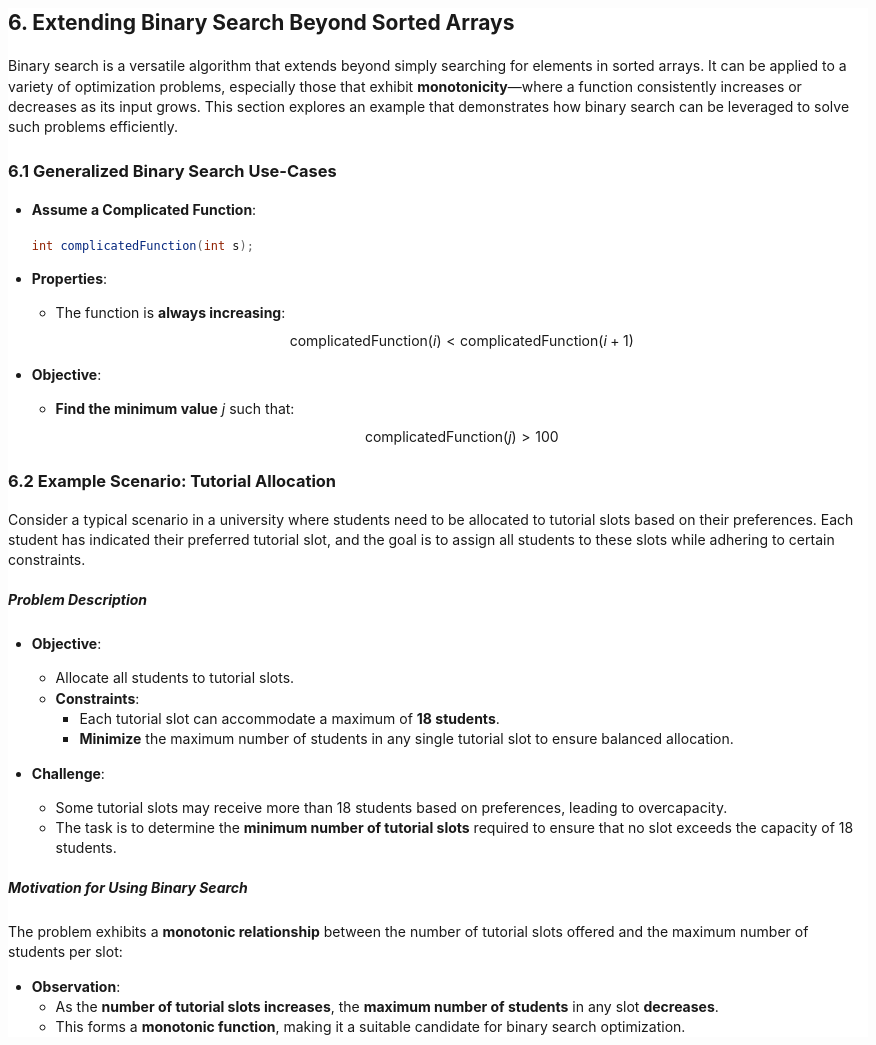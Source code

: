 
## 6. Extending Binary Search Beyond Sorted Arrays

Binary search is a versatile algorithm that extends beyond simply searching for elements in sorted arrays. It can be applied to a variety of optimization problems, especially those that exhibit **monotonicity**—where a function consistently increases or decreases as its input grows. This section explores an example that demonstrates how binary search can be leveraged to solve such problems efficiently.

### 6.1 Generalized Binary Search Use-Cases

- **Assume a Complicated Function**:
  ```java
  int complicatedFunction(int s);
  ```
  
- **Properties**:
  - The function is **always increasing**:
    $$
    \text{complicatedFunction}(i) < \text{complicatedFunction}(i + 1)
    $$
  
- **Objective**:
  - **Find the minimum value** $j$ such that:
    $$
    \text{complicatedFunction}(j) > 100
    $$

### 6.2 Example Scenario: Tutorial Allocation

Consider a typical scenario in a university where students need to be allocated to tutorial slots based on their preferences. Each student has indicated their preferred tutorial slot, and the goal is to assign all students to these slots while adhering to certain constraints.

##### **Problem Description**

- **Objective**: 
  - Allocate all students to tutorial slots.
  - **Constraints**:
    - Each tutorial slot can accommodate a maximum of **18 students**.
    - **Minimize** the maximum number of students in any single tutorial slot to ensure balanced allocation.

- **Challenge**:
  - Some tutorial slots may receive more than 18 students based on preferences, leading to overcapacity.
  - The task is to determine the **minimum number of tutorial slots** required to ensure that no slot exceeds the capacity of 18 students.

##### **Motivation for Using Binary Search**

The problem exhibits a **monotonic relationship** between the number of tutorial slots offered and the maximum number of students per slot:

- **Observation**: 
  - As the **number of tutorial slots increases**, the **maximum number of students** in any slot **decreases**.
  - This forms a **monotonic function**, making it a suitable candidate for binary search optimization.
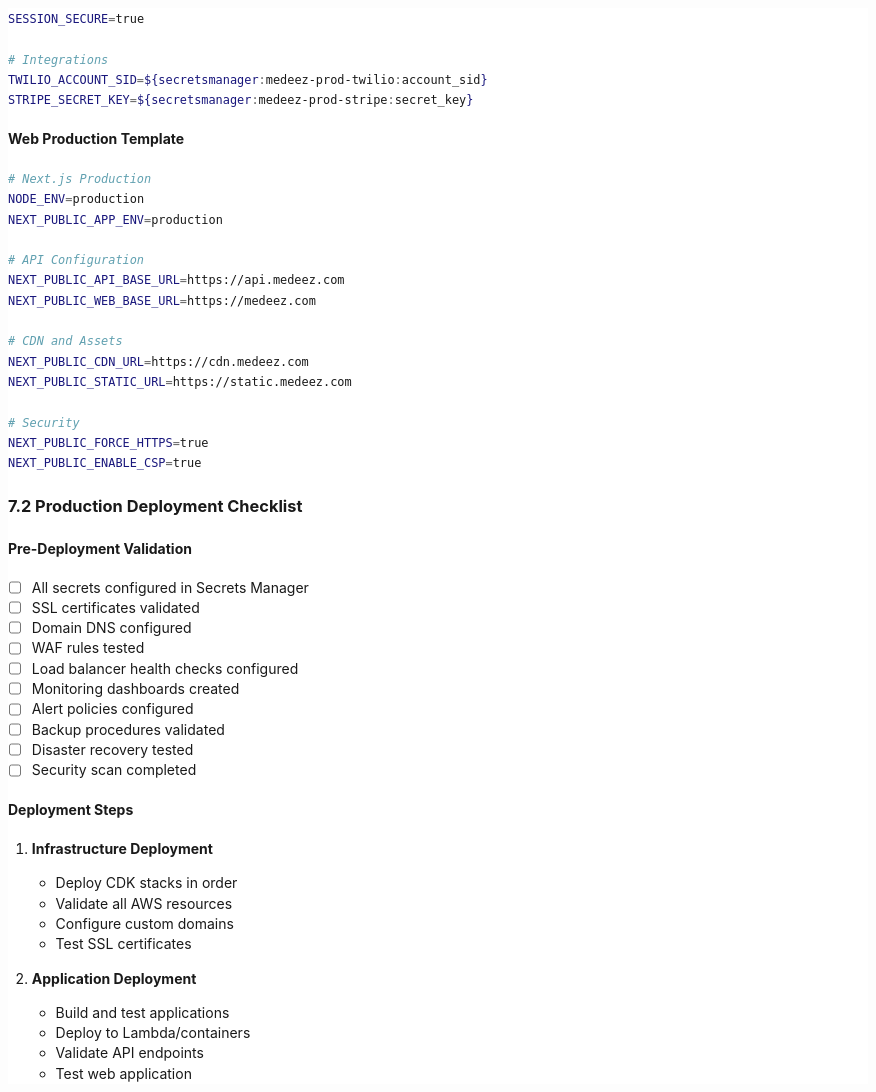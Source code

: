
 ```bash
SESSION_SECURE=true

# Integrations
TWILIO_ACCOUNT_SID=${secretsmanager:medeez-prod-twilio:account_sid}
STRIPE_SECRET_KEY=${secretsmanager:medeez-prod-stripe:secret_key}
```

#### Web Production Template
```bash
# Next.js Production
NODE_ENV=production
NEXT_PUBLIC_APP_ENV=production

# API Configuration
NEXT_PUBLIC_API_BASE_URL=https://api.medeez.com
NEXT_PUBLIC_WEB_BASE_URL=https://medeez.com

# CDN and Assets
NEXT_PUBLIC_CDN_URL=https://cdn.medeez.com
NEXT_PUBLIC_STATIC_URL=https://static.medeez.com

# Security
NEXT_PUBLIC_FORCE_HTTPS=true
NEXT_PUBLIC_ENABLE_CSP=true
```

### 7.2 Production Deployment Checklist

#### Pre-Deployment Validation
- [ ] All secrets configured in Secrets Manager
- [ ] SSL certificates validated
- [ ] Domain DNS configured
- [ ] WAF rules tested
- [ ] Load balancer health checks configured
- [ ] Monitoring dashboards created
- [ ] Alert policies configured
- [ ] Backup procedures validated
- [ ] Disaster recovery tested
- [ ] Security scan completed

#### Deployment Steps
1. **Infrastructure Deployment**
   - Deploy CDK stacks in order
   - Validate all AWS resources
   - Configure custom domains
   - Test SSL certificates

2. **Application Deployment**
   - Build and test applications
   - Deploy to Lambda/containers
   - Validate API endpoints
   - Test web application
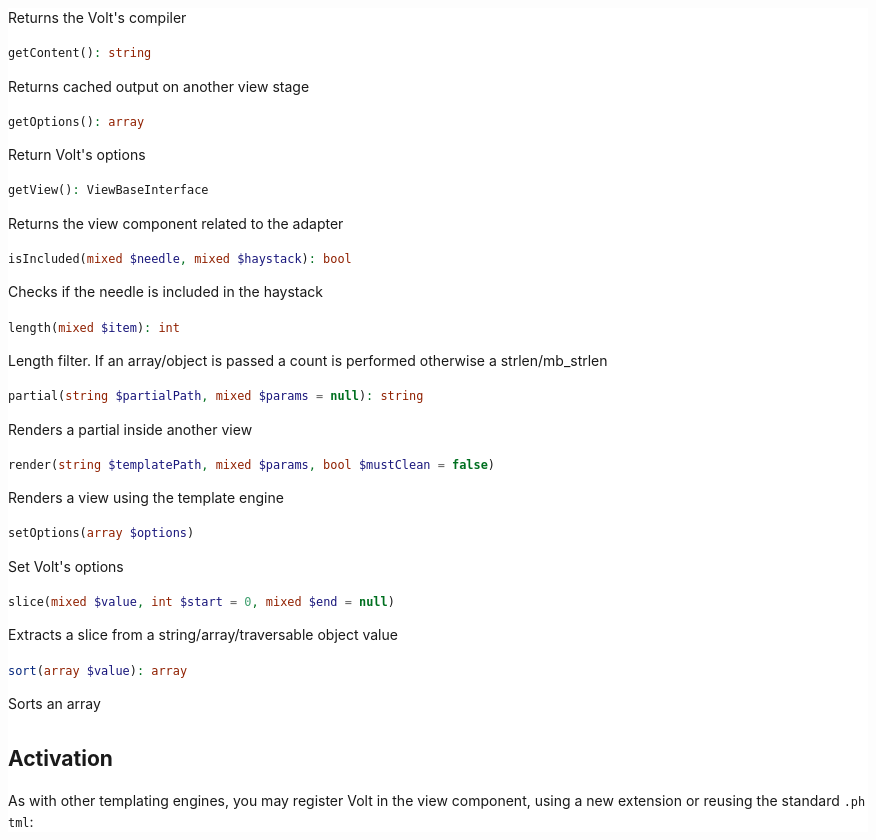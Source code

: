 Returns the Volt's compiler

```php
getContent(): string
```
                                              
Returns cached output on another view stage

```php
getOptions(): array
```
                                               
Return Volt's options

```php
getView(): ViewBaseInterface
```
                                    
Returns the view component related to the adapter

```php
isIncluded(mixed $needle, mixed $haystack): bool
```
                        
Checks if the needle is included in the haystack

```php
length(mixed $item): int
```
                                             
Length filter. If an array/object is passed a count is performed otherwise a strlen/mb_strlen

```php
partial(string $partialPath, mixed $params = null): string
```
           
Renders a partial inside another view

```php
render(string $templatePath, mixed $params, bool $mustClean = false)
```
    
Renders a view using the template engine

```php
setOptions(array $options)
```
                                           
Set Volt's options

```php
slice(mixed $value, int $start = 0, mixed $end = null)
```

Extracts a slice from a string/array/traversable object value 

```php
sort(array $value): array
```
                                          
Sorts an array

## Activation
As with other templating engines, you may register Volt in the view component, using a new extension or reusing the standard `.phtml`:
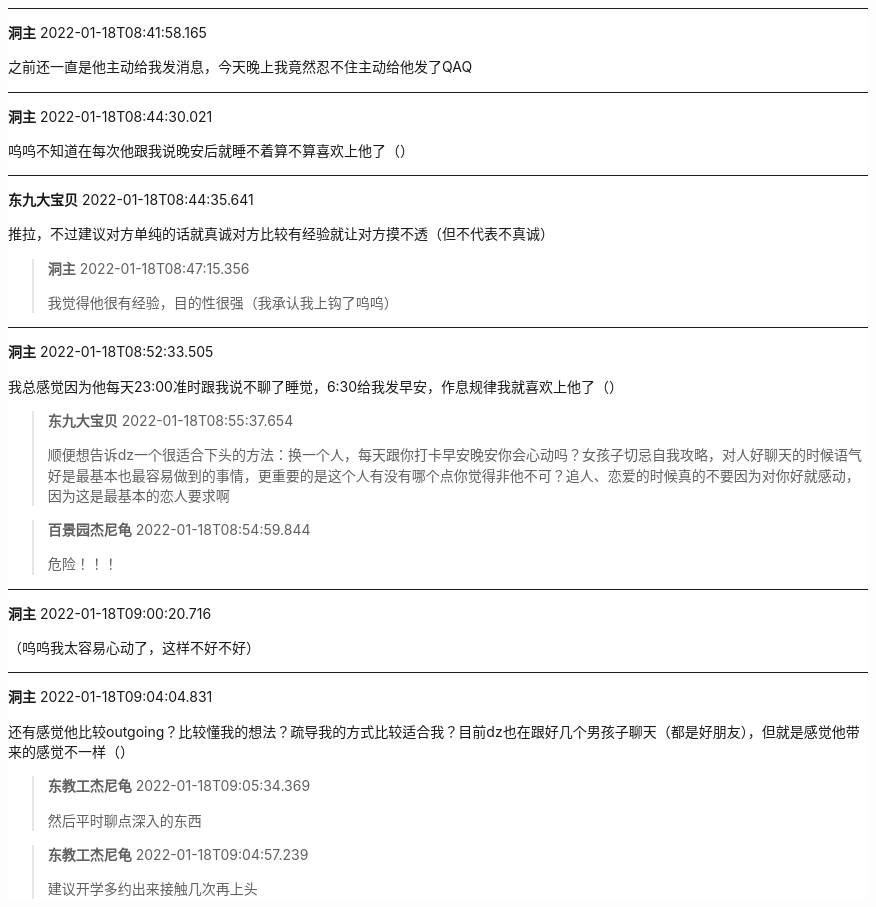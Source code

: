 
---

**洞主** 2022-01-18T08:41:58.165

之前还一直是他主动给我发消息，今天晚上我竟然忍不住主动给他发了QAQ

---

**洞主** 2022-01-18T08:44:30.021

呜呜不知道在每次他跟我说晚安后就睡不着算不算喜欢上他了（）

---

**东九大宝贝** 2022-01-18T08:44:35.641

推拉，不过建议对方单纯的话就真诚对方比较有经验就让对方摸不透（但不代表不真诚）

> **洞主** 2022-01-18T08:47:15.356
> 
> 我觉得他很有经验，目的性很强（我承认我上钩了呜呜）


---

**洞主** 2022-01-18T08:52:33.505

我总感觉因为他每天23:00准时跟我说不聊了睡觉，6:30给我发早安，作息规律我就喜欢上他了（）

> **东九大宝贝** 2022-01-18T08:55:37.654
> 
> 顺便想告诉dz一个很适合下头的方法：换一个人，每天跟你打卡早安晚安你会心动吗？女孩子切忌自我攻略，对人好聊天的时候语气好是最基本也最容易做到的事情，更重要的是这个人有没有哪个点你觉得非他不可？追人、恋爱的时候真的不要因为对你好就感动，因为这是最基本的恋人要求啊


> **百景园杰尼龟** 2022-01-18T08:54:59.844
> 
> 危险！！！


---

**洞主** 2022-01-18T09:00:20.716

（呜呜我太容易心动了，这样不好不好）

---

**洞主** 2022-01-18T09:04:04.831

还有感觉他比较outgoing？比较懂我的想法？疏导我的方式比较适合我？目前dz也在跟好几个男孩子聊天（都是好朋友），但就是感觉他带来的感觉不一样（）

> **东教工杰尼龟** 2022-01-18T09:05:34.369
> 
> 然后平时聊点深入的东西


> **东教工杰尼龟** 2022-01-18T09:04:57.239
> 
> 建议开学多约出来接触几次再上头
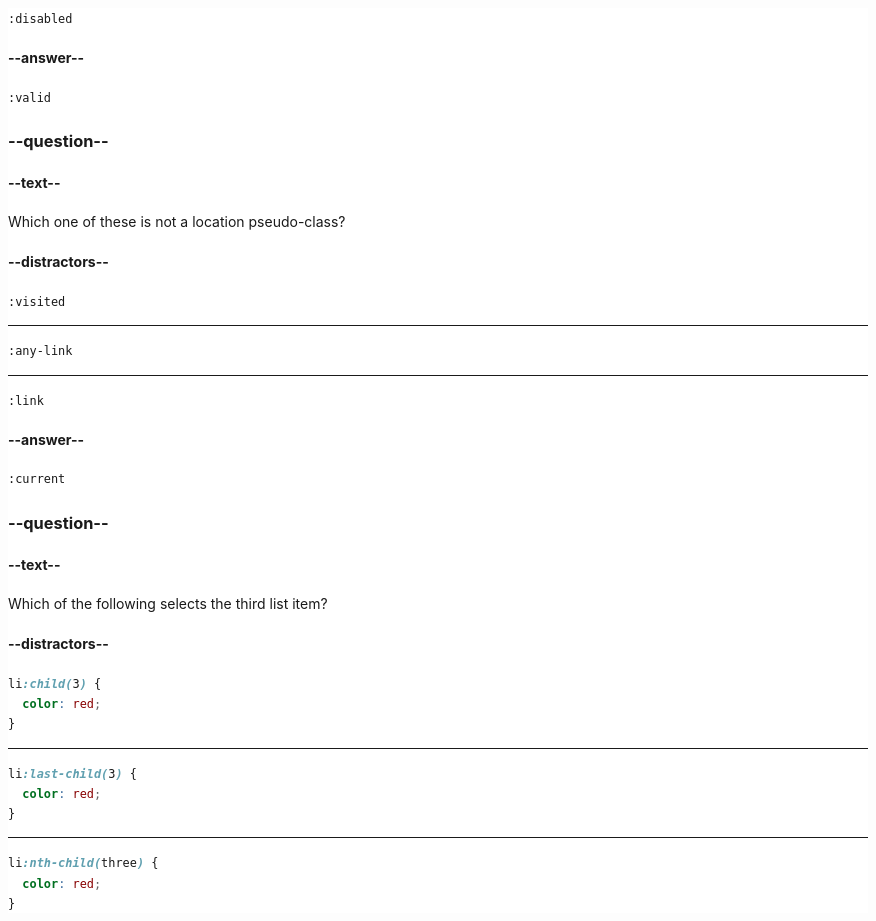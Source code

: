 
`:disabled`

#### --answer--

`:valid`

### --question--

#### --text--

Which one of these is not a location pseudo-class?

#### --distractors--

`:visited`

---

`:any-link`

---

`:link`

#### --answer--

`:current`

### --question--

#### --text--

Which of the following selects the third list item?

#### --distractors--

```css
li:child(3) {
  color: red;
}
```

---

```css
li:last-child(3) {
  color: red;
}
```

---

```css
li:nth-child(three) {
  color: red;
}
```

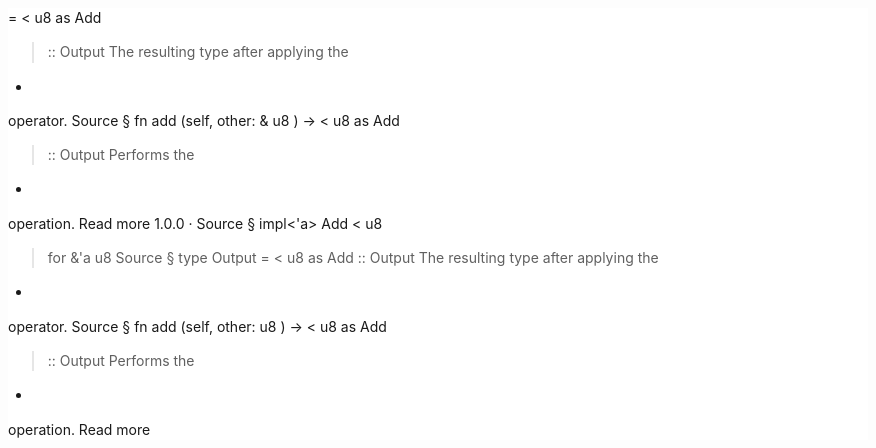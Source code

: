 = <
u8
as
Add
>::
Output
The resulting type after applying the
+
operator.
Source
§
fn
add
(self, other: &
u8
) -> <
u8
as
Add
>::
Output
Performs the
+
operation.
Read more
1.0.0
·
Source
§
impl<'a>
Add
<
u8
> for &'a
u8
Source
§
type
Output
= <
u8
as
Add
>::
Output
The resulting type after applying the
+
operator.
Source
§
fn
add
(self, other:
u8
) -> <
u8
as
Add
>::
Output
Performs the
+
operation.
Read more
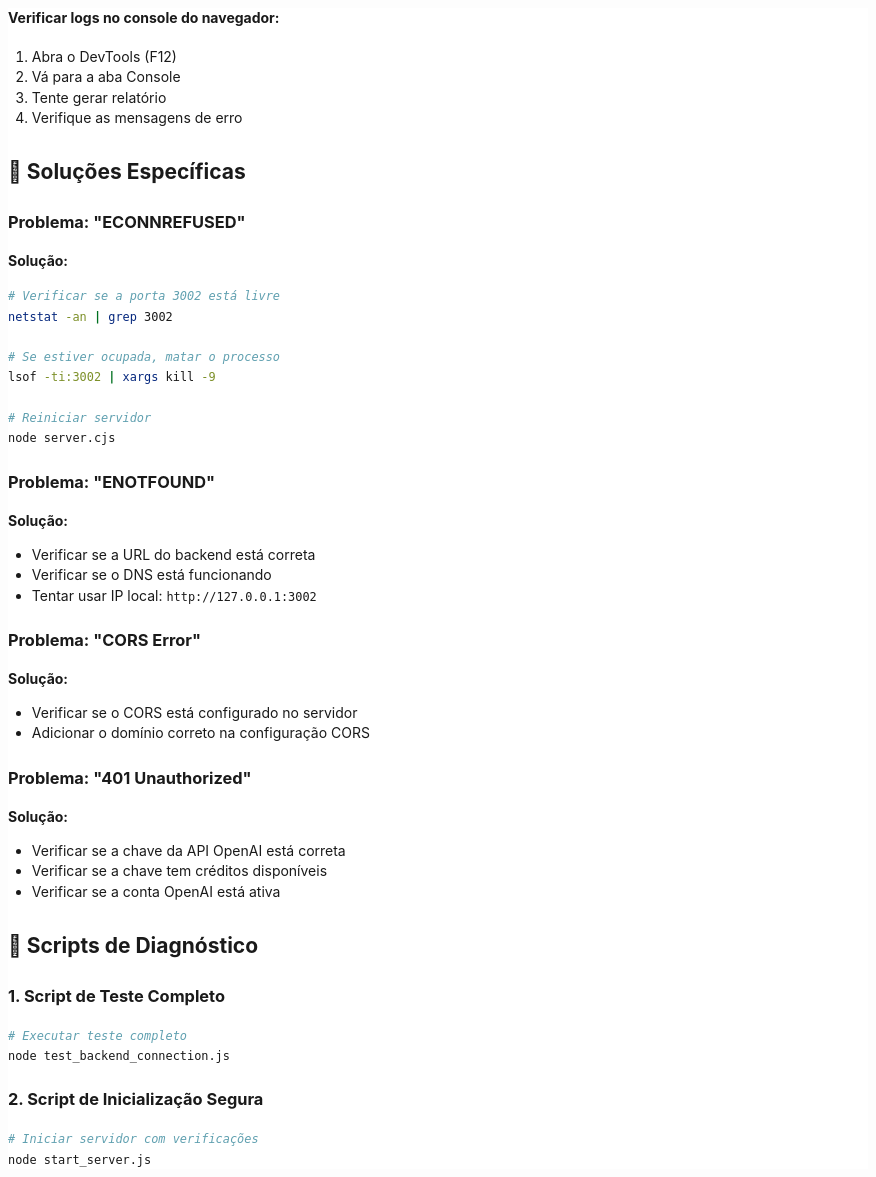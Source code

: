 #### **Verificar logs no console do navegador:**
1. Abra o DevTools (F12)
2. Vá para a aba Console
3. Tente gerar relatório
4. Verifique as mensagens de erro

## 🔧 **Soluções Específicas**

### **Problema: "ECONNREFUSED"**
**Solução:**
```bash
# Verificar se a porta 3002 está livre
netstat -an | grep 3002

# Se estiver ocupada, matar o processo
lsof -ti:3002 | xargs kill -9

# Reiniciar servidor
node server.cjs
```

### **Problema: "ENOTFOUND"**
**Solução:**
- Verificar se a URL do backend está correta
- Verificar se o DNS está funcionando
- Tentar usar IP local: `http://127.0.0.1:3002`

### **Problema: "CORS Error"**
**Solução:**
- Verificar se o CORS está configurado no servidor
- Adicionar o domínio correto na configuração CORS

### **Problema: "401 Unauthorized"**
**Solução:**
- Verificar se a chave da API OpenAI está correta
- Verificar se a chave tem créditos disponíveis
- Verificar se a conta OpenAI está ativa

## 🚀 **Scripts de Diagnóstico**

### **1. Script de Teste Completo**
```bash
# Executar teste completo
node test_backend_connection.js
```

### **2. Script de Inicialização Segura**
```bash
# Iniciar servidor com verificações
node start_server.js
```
_ _ _ _
Work to complete | Scan the records for the string "these". Copy each line in which it appears.

Written answer |
Consider a typical scenario in a university where students need to be allocated to tutorial slots based on their preferences. Each student has indicated their preferred tutorial slot, and the goal is to assign all students to these slots while adhering to certain constraints.
Which one of these is not a location pseudo-class?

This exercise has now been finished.